• [BRIEF]:
Please count how many lines in the entries below contain "input" and reply with the figure alone.

• [Plain-text document sources]:
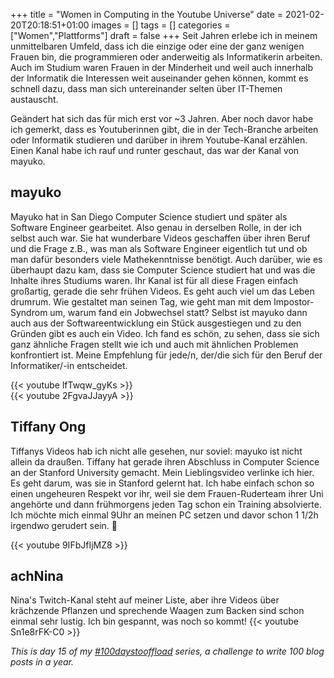 +++
title = "Women in Computing in the Youtube Universe"
date = 2021-02-20T20:18:51+01:00
images = []
tags = []
categories = ["Women","Plattforms"]
draft = false
+++
Seit Jahren erlebe ich in meinem unmittelbaren Umfeld, dass ich die einzige oder eine der ganz wenigen Frauen bin, die programmieren oder anderweitig als Informatikerin arbeiten. Auch im Studium waren Frauen in der Minderheit und weil auch innerhalb der Informatik die Interessen weit auseinander gehen können, kommt es schnell dazu, dass man sich untereinander selten über IT-Themen austauscht.

Geändert hat sich das für mich erst vor ~3 Jahren. Aber noch davor habe ich gemerkt, dass es Youtuberinnen gibt, die in der Tech-Branche arbeiten oder Informatik studieren und darüber in ihrem Youtube-Kanal erzählen. Einen Kanal habe ich rauf und runter geschaut, das war der Kanal von mayuko.

## mayuko

Mayuko hat in San Diego Computer Science studiert und später als Software Engineer gearbeitet. Also genau in derselben Rolle, in der ich selbst auch war. Sie hat wunderbare Videos geschaffen über ihren Beruf und die Frage z.B., was man als Software Engineer eigentlich tut und ob man dafür besonders viele Mathekenntnisse benötigt. Auch darüber, wie es überhaupt dazu kam, dass sie Computer Science studiert hat und was die Inhalte ihres Studiums waren. Ihr Kanal ist für all diese Fragen einfach großartig, gerade die sehr frühen Videos. Es geht auch viel um das Leben drumrum. Wie gestaltet man seinen Tag, wie geht man mit dem Impostor-Syndrom um, warum fand ein Jobwechsel statt? Selbst ist mayuko dann auch aus der Softwareentwicklung ein Stück ausgestiegen und zu den Gründen gibt es auch ein Video. Ich fand es schön, zu sehen, dass sie sich ganz ähnliche Fragen stellt wie ich und auch mit ähnlichen Problemen konfrontiert ist. Meine Empfehlung für jede/n, der/die sich für den Beruf der Informatiker/-in entscheidet.

{{< youtube lfTwqw_gyKs >}} \
{{< youtube 2FgvaJJayyA >}}

## Tiffany Ong
Tiffanys Videos hab ich nicht alle gesehen, nur soviel: mayuko ist nicht allein da draußen. Tiffany hat gerade ihren Abschluss in Computer Science an der Stanford University gemacht. Mein Lieblingsvideo verlinke ich hier. Es geht darum, was sie in Stanford gelernt hat. Ich habe einfach schon so einen ungeheuren Respekt vor ihr,  weil sie dem Frauen-Ruderteam ihrer Uni angehörte und dann frühmorgens jeden Tag schon ein Training absolvierte. Ich möchte mich einmal 9Uhr an meinen PC setzen und davor schon 1 1/2h irgendwo gerudert sein. 🙂

{{< youtube 9IFbJfIjMZ8 >}}

## achNina
Nina's Twitch-Kanal steht auf meiner Liste, aber ihre Videos über krächzende Pflanzen und sprechende Waagen zum Backen sind schon einmal sehr lustig. Ich bin gespannt, was noch so kommt!
{{< youtube Sn1e8rFK-C0 >}}

_This is day 15 of my [#100daystooffload](https://100daystooffload.com/) series, a challenge to write 100 blog posts in a year._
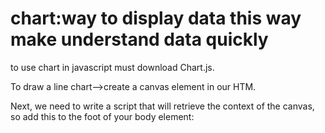 # chart:way to display data this way make understand data quickly 

to use chart in javascript must download  Chart.js.

To draw a line chart-->create a canvas element in our HTM.

Next, we need to write a script that will retrieve the context of the canvas, so add this to the foot of your body element:

<script>
    var buyers = document.getElementById('buyers').getContext('2d');
    new Chart(buyers).Line(buyerData);
</script>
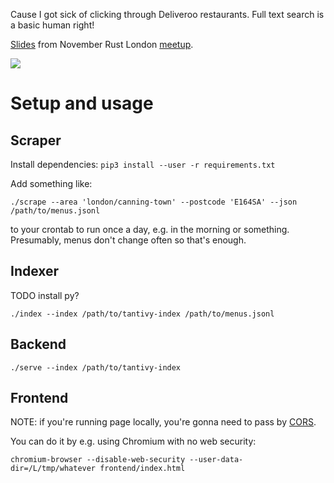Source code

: Cause I got sick of clicking through Deliveroo restaurants. Full text search is a basic human right!

[Slides](https://github.com/karlicoss/scrapyroo-slides) from November Rust London [meetup](https://www.meetup.com/Rust-London-User-Group/events/266262531/).

<img src="https://user-images.githubusercontent.com/291333/69106349-f82e9b00-0a65-11ea-9b9b-1fd45ebf4446.png"/>

# Setup and usage
## Scraper
Install dependencies: `pip3 install --user -r requirements.txt`

Add something like:

    ./scrape --area 'london/canning-town' --postcode 'E164SA' --json /path/to/menus.jsonl
    
to your crontab to run once a day, e.g. in the morning or something. Presumably, menus don't change often so that's enough.

## Indexer

TODO install py?

    ./index --index /path/to/tantivy-index /path/to/menus.jsonl


## Backend

    ./serve --index /path/to/tantivy-index

## Frontend

NOTE: if you're running page locally, you're gonna need to pass by [CORS](https://stackoverflow.com/a/3177718/706389).

You can do it by e.g. using Chromium with no web security:

    chromium-browser --disable-web-security --user-data-dir=/L/tmp/whatever frontend/index.html

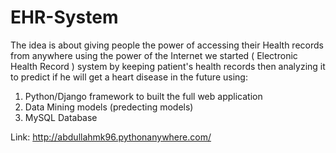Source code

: # EHR-System

The idea is about giving people the power of accessing their Health records from anywhere using the power of the Internet we started ( Electronic Health Record ) system by keeping patient's health records then analyzing it to predict if he will get a heart disease in the future using:
1) Python/Django framework to built the full web application
2) Data Mining models (predecting models)
3) MySQL Database

Link: http://abdullahmk96.pythonanywhere.com/
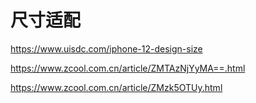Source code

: # 尺寸适配

<https://www.uisdc.com/iphone-12-design-size>

<https://www.zcool.com.cn/article/ZMTAzNjYyMA==.html>

<https://www.zcool.com.cn/article/ZMzk5OTUy.html>
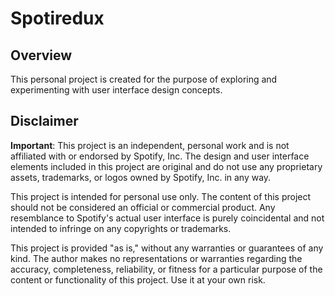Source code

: # Spotiredux

## Overview

This personal project is created for the purpose of exploring and experimenting with user interface design concepts.

## Disclaimer

**Important**: This project is an independent, personal work and is not affiliated with or endorsed by Spotify, Inc. The design and user interface elements included in this project are original and do not use any proprietary assets, trademarks, or logos owned by Spotify, Inc. in any way.

This project is intended for personal use only. The content of this project should not be considered an official or commercial product. Any resemblance to Spotify's actual user interface is purely coincidental and not intended to infringe on any copyrights or trademarks.

This project is provided "as is," without any warranties or guarantees of any kind. The author makes no representations or warranties regarding the accuracy, completeness, reliability, or fitness for a particular purpose of the content or functionality of this project. Use it at your own risk.
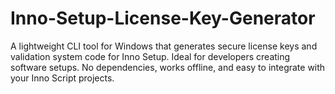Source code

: # Inno-Setup-License-Key-Generator
A lightweight CLI tool for Windows that generates secure license keys and validation system code for Inno Setup. Ideal for developers creating software setups. No dependencies, works offline, and easy to integrate with your Inno Script projects.

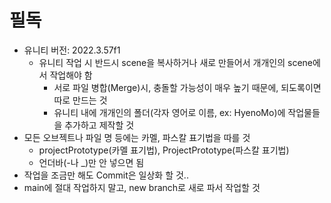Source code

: # 필독
- 유니티 버전: 2022.3.57f1
  - 유니티 작업 시 반드시 scene을 복사하거나 새로 만들어서 개개인의 scene에서 작업해야 함
    - 서로 파일 병합(Merge)시, 충돌할 가능성이 매우 높기 때문에, 되도록이면 따로 만드는 것
    - 유니티 내에 개개인의 폴더(각자 영어로 이름, ex: HyenoMo)에 작업물들을 추가하고 제작할 것
- 모든 오브젝트나 파일 명 등에는 카멜, 파스칼 표기법을 따를 것
  - projectPrototype(카멜 표기법), ProjectPrototype(파스칼 표기법)
  - 언더바(-나 _)만 안 넣으면 됨
- 작업을 조금만 해도 Commit은 일상화 할 것..
- main에 절대 작업하지 말고, new branch로 새로 파서 작업할 것

  
##

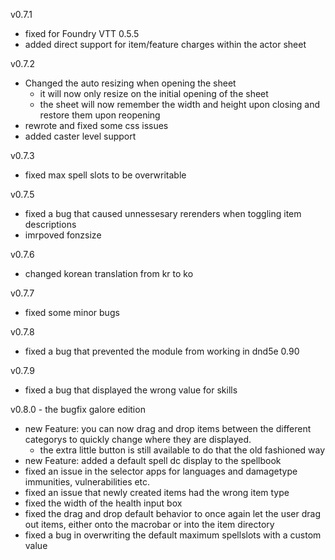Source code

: v0.7.1
 - fixed for Foundry VTT 0.5.5
 - added direct support for item/feature charges within the actor sheet
 
v0.7.2
  - Changed the auto resizing when opening the sheet
    - it will now only resize on the initial opening of the sheet
    - the sheet will now remember the width and height upon closing and restore them upon reopening
  - rewrote and fixed some css issues
  - added caster level support
  
v0.7.3
 - fixed max spell slots to be overwritable

v0.7.5
 - fixed a bug that caused unnessesary rerenders when toggling item descriptions
 - imrpoved fonzsize

v0.7.6
 - changed korean translation from kr to ko

v0.7.7
 - fixed some minor bugs
 
v0.7.8
 - fixed a bug that prevented the module from working in dnd5e 0.90
 
 v0.7.9
 - fixed a bug that displayed the wrong value for skills

v0.8.0 - the bugfix galore edition
 - new Feature: you can now drag and drop items between the different categorys to quickly change where they are displayed.
    - the extra little button is still available to do that the old fashioned way
 - new Feature: added a default spell dc display to the spellbook
 - fixed an issue in the selector apps for languages and damagetype immunities, vulnerabilities etc.
 - fixed an issue that newly created items had the wrong item type
 - fixed the width of the health input box
 - fixed the drag and drop default behavior to once again let the user drag out items, either onto the macrobar or into the item directory
 - fixed a bug in overwriting the default maximum spellslots with a custom value
 
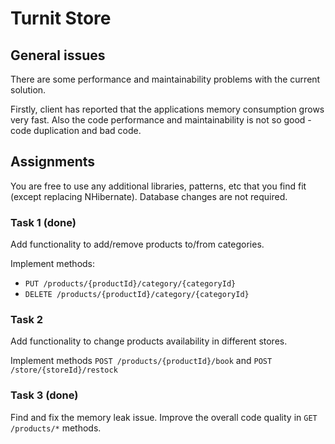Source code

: # Turnit Store

## General issues

There are some performance and maintainability problems with the current solution.

Firstly, client has reported that the applications memory consumption grows very fast.
Also the code performance and maintainability is not so good - code duplication and bad code.

## Assignments

You are free to use any additional libraries, patterns, etc that you find fit (except replacing NHibernate). Database
changes are not required.

### Task 1 (done)

Add functionality to add/remove products to/from categories.

Implement methods:

* `PUT /products/{productId}/category/{categoryId}`
* `DELETE /products/{productId}/category/{categoryId}`

### Task 2

Add functionality to change products availability in different stores.

Implement methods `POST /products/{productId}/book` and `POST /store/{storeId}/restock`

### Task 3 (done)

Find and fix the memory leak issue.
Improve the overall code quality in `GET /products/*` methods.
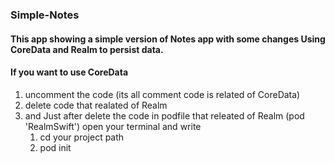 ### Simple-Notes
#### This app showing a simple version of Notes app with some changes Using CoreData and Realm to persist data.
#### If you want to use CoreData 
1. uncomment the code (its all comment code is related of CoreData)
2. delete code that realated of Realm 
3. and Just after delete the code in podfile that releated of Realm (pod 'RealmSwift') open your terminal and write
      1. cd your project path
      2. pod init

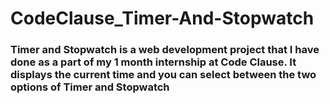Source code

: # CodeClause_Timer-And-Stopwatch <h3>Timer and Stopwatch is a web development project that I have done as a part of my 1 month internship at Code Clause. It displays the current time and you can select between the two options of Timer and Stopwatch</h3> 
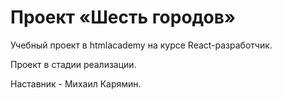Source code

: # Проект «Шесть городов»

Учебный проект в htmlacademy на курсе React-разработчик.

Проект в стадии реализации.

Наставник - Михаил Карямин.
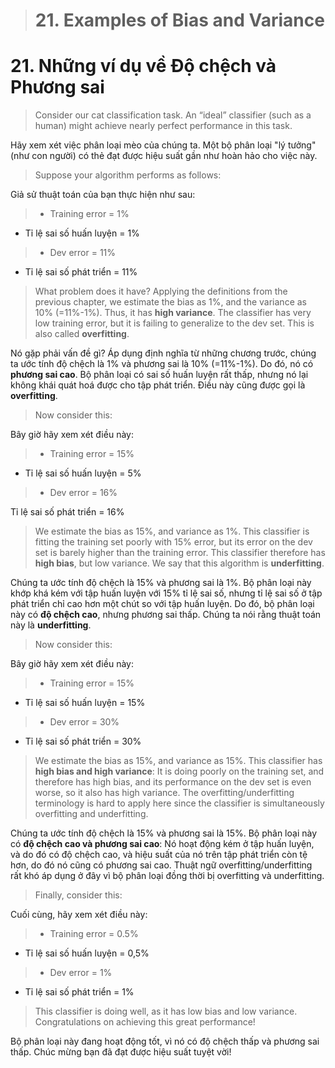 ># 21. Examples of Bias and Variance

# 21. Những ví dụ về Độ chệch và Phương sai

> Consider our cat classification task. An “ideal” classifier (such as a human) might achieve nearly perfect performance in this task.

Hãy xem xét việc phân loại mèo của chúng ta. Một bộ phân loại "lý tưởng" (như con người) có thẻ đạt được hiệu suất gần như hoàn hảo cho việc này.

> Suppose your algorithm performs as follows:

Giả sử thuật toán của bạn thực hiện như sau:

> * Training error = 1%

* Tỉ lệ sai số huấn luyện = 1%

> * Dev error = 11%

* Tỉ lệ sai số phát triển = 11%

> What problem does it have? Applying the definitions from the previous chapter, we estimate the bias as 1%, and the variance as 10% (=11%-1%). Thus, it has **high variance**. The classifier has very low training error, but it is failing to generalize to the dev set. This is also called **overfitting**.

Nó gặp phải vấn đề gì? Áp dụng định nghĩa từ những chương trước, chúng ta ước tính độ chệch là 1% và phương sai là 10% (=11%-1%). Do đó, nó có **phương sai cao**. Bộ phân loại có sai số huấn luyện rất thấp, nhưng nó lại không khái quát hoá được cho tập phát triển. Điều này cũng được gọi là **overfitting**.

> Now consider this:

Bây giờ hãy xem xét điều này:

> * Training error = 15%

* Tỉ lệ sai số huấn luyện = 5%

> * Dev error = 16%

Tỉ lệ sai số phát triển = 16%

> We estimate the bias as 15%, and variance as 1%. This classifier is fitting the training set poorly with 15% error, but its error on the dev set is barely higher than the training error. This classifier therefore has **high bias**, but low variance. We say that this algorithm is **underfitting**.

Chúng ta ước tính độ chệch là 15% và phương sai là 1%. Bộ phân loại này khớp khá kém với tập huấn luyện với 15% tỉ lệ sai số, nhưng tỉ lệ sai số ở tập phát triển chỉ cao hơn một chút so với tập huấn luyện. Do đó, bộ phân loại này có **độ chệch cao**, nhưng phương sai thấp. Chúng ta nói rằng thuật toán này là **underfitting**.

> Now consider this:

Bây giờ hãy xem xét điều này:

> * Training error = 15%

* Tỉ lệ sai số huấn luyện = 15%

> * Dev error = 30%

* Tỉ lệ sai số phát triển = 30%

> We estimate the bias as 15%, and variance as 15%. This classifier has **high bias and high variance**: It is doing poorly on the training set, and therefore has high bias, and its performance on the dev set is even worse, so it also has high variance. The overfitting/underfitting terminology is hard to apply here since the classifier is simultaneously overfitting and underfitting.

Chúng ta ước tính độ chệch là 15% và phương sai là 15%. Bộ phân loại này có **độ chệch cao và phương sai cao**: Nó hoạt động kém ở tập huấn luyện, và do đó có độ chệch cao, và hiệu suất của nó trên tập phát triển còn tệ hơn, do đó nó cũng có phương sai cao. Thuật ngữ overfitting/underfitting rất khó áp dụng ở đây vì bộ phân loại đồng thời bị overfitting và underfitting.

> Finally, consider this:

Cuối cùng, hãy xem xét điều này:

> * Training error = 0.5%

* Tỉ lệ sai số huấn luyện = 0,5%

> * Dev error = 1%

* Tỉ lệ sai số phát triển = 1%

> This classifier is doing well, as it has low bias and low variance. Congratulations on achieving this great performance!

Bộ phân loại này đang hoạt động tốt, vì nó có độ chệch thấp và phương sai thấp. Chúc mừng bạn đã đạt được hiệu suất tuyệt vời!
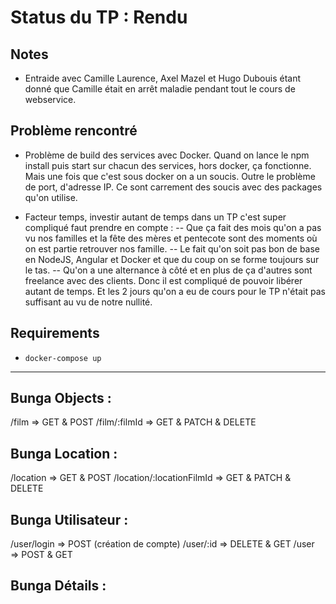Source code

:# Status du TP : Rendu

## Notes
- Entraide avec Camille Laurence, Axel Mazel et Hugo Dubouis étant donné que Camille était en arrêt maladie pendant tout le cours de webservice.

## Problème rencontré
- Problème de build des services avec Docker. Quand on lance le npm install puis start sur chacun des services, hors docker, ça fonctionne. Mais une fois que c'est sous docker on a un soucis. Outre le problème de port, d'adresse IP. Ce sont carrement des soucis avec des packages qu'on utilise.

- Facteur temps, investir autant de temps dans un TP c'est super compliqué faut prendre en compte :
-- Que ça fait des mois qu'on a pas vu nos familles et la fête des mères et pentecote sont des moments où on est partie retrouver nos famille.
-- Le fait qu'on soit pas bon de base en NodeJS, Angular et Docker et que du coup on se forme toujours sur le tas.
-- Qu'on a une alternance à côté et en plus de ça d'autres sont freelance avec des clients.
Donc il est compliqué de pouvoir libérer autant de temps. Et les 2 jours qu'on a eu de cours pour le TP n'était pas suffisant au vu de notre nullité.


## Requirements
- `docker-compose up`

-----------------
## Bunga Objects :

/film
=> GET & POST
/film/:filmId
=> GET & PATCH & DELETE

## Bunga Location : 

/location
=> GET & POST
/location/:locationFilmId
=> GET & PATCH & DELETE

## Bunga Utilisateur :


/user/login
=> POST (création de compte)
/user/:id
=> DELETE & GET
/user
=> POST & GET

## Bunga Détails :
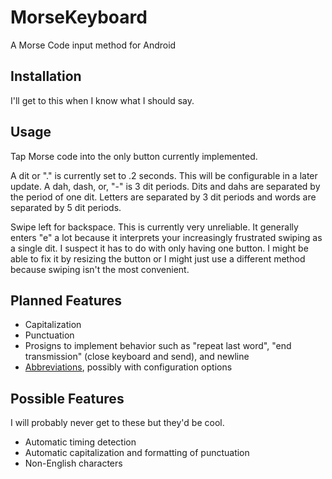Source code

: # MorseKeyboard
A Morse Code input method for Android

## Installation
I'll get to this when I know what I should say.

## Usage
Tap Morse code into the only button currently implemented.

A dit or "." is currently set to .2 seconds. This will be configurable in a later update. A dah, dash, or, "-" is 3 dit periods. Dits and dahs are separated by the period of one dit. Letters are separated by 3 dit periods and words are separated by 5 dit periods.

Swipe left for backspace. This is currently very unreliable. It generally enters "e" a lot because it interprets your increasingly frustrated swiping as a single dit. I suspect it has to do with only having one button. I might be able to fix it by resizing the button or I might just use a different method because swiping isn't the most convenient.

## Planned Features
- Capitalization
- Punctuation
- Prosigns to implement behavior such as "repeat last word", "end transmission" (close keyboard and send), and newline
- [Abbreviations](https://en.wikipedia.org/wiki/Morse_code_abbreviations), possibly with configuration options

## Possible Features
I will probably never get to these but they'd be cool.
- Automatic timing detection
- Automatic capitalization and formatting of punctuation
- Non-English characters

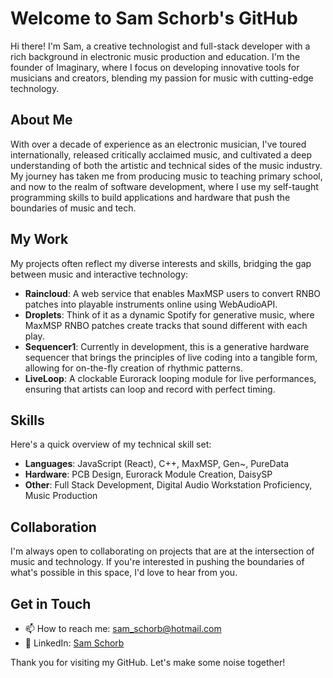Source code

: # Welcome to Sam Schorb's GitHub

Hi there! I'm Sam, a creative technologist and full-stack developer with a rich background in electronic music production and education. I'm the founder of Imaginary, where I focus on developing innovative tools for musicians and creators, blending my passion for music with cutting-edge technology.

## About Me

With over a decade of experience as an electronic musician, I've toured internationally, released critically acclaimed music, and cultivated a deep understanding of both the artistic and technical sides of the music industry. My journey has taken me from producing music to teaching primary school, and now to the realm of software development, where I use my self-taught programming skills to build applications and hardware that push the boundaries of music and tech.

## My Work

My projects often reflect my diverse interests and skills, bridging the gap between music and interactive technology:

- **Raincloud**: A web service that enables MaxMSP users to convert RNBO patches into playable instruments online using WebAudioAPI.
- **Droplets**: Think of it as a dynamic Spotify for generative music, where MaxMSP RNBO patches create tracks that sound different with each play.
- **Sequencer1**: Currently in development, this is a generative hardware sequencer that brings the principles of live coding into a tangible form, allowing for on-the-fly creation of rhythmic patterns.
- **LiveLoop**: A clockable Eurorack looping module for live performances, ensuring that artists can loop and record with perfect timing.

## Skills

Here's a quick overview of my technical skill set:

- **Languages**: JavaScript (React), C++, MaxMSP, Gen~, PureData
- **Hardware**: PCB Design, Eurorack Module Creation, DaisySP
- **Other**: Full Stack Development, Digital Audio Workstation Proficiency, Music Production

## Collaboration

I'm always open to collaborating on projects that are at the intersection of music and technology. If you're interested in pushing the boundaries of what's possible in this space, I'd love to hear from you.

## Get in Touch

- 📫 How to reach me: [sam_schorb@hotmail.com](mailto:sam_schorb@hotmail.com)
- 🔗 LinkedIn: [Sam Schorb](https://www.linkedin.com/in/sam-schorb-713b82274/)

Thank you for visiting my GitHub. Let's make some noise together!
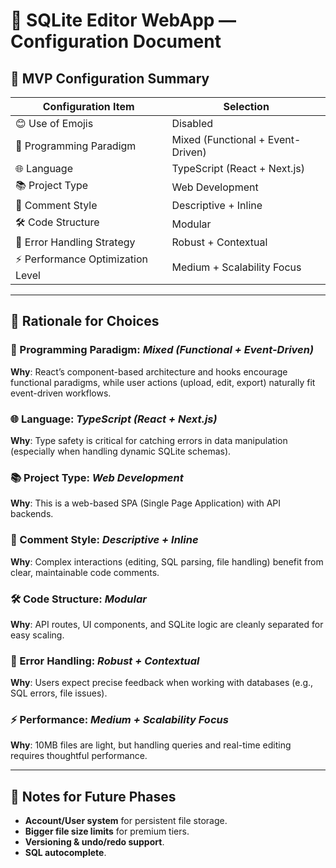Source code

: 
# 📄 SQLite Editor WebApp — Configuration Document

## 🔎 MVP Configuration Summary

| **Configuration Item** | **Selection** |
|------------------------|----------------|
| 😊 Use of Emojis | Disabled |
| 🧠 Programming Paradigm | Mixed (Functional + Event-Driven) |
| 🌐 Language | TypeScript (React + Next.js) |
| 📚 Project Type | Web Development |
| 📖 Comment Style | Descriptive + Inline |
| 🛠️ Code Structure | Modular |
| 🚫 Error Handling Strategy | Robust + Contextual |
| ⚡ Performance Optimization Level | Medium + Scalability Focus |

---

## 🔧 Rationale for Choices

### 🧠 Programming Paradigm: *Mixed (Functional + Event-Driven)*  
**Why**: React’s component-based architecture and hooks encourage functional paradigms, while user actions (upload, edit, export) naturally fit event-driven workflows.

### 🌐 Language: *TypeScript (React + Next.js)*  
**Why**: Type safety is critical for catching errors in data manipulation (especially when handling dynamic SQLite schemas).

### 📚 Project Type: *Web Development*  
**Why**: This is a web-based SPA (Single Page Application) with API backends.

### 📖 Comment Style: *Descriptive + Inline*  
**Why**: Complex interactions (editing, SQL parsing, file handling) benefit from clear, maintainable code comments.

### 🛠 Code Structure: *Modular*  
**Why**: API routes, UI components, and SQLite logic are cleanly separated for easy scaling.

### 🚫 Error Handling: *Robust + Contextual*  
**Why**: Users expect precise feedback when working with databases (e.g., SQL errors, file issues).

### ⚡ Performance: *Medium + Scalability Focus*  
**Why**: 10MB files are light, but handling queries and real-time editing requires thoughtful performance.

---

## 🔮 Notes for Future Phases

- **Account/User system** for persistent file storage.
- **Bigger file size limits** for premium tiers.
- **Versioning & undo/redo support**.
- **SQL autocomplete**.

• [SOLUTION FOR THIS EXERCISE]:
2